Work instructions:
Go through the material below and count the lines with the string "message"; the number is the whole answer.

Input data:
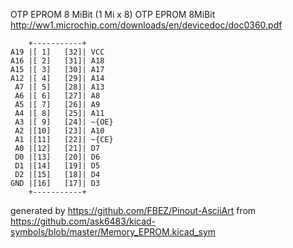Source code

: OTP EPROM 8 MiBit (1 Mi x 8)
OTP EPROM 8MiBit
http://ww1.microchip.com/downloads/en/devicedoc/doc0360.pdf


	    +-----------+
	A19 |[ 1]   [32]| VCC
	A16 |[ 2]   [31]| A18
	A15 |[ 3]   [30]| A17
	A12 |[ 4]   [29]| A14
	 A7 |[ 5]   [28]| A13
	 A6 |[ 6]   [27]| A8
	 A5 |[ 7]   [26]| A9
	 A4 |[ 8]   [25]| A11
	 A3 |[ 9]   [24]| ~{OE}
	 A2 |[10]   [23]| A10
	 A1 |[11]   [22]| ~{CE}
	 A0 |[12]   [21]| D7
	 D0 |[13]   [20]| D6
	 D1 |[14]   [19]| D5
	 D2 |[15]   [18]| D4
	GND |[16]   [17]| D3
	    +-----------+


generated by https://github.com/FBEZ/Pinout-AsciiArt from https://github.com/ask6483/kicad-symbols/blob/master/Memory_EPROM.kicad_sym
---
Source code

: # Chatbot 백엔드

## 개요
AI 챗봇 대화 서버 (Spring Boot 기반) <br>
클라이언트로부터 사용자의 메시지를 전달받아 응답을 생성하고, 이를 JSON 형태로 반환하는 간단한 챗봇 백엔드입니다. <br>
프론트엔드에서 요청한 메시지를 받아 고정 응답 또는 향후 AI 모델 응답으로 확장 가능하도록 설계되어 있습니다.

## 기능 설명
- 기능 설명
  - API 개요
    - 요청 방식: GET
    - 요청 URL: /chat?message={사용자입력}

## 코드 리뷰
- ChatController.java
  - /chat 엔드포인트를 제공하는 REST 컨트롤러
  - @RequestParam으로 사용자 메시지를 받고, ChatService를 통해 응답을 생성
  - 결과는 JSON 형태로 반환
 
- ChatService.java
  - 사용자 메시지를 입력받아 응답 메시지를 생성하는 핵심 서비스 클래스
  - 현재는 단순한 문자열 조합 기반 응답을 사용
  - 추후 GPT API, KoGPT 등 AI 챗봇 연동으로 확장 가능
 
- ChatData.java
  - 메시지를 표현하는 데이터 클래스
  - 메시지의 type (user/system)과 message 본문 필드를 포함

Result of the exercise:
2